A. Si Erning, wala ko kaila sa apilledo, apan kini si Agta mao ni si Olimpio Rizal.
(I don't know the surname of Erning but this Agta is Olimpio Rizal)."
xxx xxx xxx
The "Erning" mentioned by Zosa in the statements quoted above is the same Erning Doe accused in the in-formations together with Olimpio Rizal, John Doe, Richard Doe and William Doe. If there was any doubt in the mind of the fiscal who prepared the informations, it was only as to the surname of Erning and not with his identity.
The defense of the accused is alibi. He alleged that he was somewhere other than the scene of the crime at the time it was perpetrated.
It is settled in Our jurisprudence that alibi is a weak defense and it cannot prevail over the positive identification of the accused by the witnesses. The reason for this is that alibi is easy of fabrication espe-cially between parents and children, relatives and even those not related. Moreoever, for the defense of alibi to prosper, it is not enough to prove that the accused was somewhere other than the scene of the crime at the time it was perpetrated. It must also be proven that he was at such other place for so long a time that it was impossible for him to be at the place where the crime was committed either before or after the time he was at such other place.
It appears that the house of the accused is just a short distance from the poblacion of Kapatagan.
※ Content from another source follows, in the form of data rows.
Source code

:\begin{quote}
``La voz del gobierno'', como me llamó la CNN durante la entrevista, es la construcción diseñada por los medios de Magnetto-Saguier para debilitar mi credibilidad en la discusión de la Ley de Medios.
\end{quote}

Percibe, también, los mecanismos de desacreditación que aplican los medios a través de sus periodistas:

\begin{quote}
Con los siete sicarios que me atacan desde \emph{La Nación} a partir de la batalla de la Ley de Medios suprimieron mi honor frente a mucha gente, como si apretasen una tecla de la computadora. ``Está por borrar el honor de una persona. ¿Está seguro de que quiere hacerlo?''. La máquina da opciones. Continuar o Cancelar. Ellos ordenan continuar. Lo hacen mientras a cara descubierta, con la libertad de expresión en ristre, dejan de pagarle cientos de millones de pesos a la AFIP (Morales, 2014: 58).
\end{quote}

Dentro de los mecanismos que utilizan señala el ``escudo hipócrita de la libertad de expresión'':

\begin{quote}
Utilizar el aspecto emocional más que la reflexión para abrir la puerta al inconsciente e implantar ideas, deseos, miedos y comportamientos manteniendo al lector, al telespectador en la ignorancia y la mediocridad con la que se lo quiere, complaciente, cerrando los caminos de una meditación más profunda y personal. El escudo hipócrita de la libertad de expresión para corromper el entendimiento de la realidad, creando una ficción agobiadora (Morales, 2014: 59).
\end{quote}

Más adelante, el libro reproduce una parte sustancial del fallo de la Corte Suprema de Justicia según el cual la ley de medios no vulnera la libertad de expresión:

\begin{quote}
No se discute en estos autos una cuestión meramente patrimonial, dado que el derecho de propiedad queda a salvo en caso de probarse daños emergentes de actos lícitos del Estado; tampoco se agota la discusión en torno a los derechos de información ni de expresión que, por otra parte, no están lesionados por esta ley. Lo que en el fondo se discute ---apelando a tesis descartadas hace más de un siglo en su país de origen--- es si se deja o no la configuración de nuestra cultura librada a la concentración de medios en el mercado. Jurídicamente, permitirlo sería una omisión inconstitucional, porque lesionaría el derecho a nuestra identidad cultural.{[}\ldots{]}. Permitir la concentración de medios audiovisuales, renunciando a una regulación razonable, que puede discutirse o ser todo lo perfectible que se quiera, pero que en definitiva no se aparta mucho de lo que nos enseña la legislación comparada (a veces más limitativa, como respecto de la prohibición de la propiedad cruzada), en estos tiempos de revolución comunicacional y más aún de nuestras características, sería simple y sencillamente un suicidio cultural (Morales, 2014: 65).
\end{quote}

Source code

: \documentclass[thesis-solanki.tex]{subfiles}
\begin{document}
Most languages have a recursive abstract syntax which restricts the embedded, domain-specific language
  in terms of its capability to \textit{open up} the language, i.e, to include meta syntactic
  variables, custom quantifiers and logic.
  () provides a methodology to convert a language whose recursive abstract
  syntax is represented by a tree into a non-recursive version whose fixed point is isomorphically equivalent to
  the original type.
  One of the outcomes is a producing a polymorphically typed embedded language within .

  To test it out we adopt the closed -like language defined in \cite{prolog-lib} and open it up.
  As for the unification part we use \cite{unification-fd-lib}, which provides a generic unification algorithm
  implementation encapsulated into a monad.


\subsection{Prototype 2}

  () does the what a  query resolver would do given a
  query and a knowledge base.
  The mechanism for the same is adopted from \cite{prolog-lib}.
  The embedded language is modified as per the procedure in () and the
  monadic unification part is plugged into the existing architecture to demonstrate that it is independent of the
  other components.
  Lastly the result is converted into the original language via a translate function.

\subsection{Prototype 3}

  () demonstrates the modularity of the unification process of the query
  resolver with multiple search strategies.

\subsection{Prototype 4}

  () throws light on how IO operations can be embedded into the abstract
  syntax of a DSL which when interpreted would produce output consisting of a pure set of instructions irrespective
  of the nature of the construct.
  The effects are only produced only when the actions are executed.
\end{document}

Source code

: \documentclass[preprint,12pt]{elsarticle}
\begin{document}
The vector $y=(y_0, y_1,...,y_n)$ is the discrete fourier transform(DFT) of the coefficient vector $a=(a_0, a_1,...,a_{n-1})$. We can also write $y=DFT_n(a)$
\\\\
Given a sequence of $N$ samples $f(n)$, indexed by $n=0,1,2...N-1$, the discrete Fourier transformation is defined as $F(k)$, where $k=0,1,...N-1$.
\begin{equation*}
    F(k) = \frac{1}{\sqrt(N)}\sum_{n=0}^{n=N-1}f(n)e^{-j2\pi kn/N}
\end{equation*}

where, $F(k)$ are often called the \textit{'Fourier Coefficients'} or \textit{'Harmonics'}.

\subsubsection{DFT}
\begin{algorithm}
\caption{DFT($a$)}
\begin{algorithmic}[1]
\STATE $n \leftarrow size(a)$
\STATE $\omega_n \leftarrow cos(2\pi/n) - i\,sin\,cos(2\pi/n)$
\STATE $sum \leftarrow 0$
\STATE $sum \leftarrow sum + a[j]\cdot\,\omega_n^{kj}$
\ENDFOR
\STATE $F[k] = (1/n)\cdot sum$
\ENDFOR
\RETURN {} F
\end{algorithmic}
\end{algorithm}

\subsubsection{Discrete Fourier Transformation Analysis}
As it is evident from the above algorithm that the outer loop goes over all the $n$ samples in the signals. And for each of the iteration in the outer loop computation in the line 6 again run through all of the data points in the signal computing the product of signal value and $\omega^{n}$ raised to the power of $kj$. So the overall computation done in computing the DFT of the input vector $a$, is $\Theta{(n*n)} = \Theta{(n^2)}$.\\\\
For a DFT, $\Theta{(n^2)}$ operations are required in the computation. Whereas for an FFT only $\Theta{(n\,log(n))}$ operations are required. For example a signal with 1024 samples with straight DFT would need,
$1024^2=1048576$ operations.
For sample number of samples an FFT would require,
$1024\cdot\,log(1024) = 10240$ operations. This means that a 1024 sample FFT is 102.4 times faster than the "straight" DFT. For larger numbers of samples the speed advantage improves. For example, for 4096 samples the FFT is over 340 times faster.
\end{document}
It was even alleged by witnesses of the defense that gunshots and grenade explosions could be heard from there. The accused could have easily slipped from his house, went to the poblacion to commit the crime and return to his house unnoticed.
The accused also contends that it was unlikely for him to be considered as a real suspect in the slaying of Mayor Abragan because he roamed around Kapatagan unmolested. He was not arrested by the peace officers right after the incident took place. He met the chief of police several times and the latter did not even mention that the accused was being suspected of participating in the ambush of Mayor Abragan and his security guards.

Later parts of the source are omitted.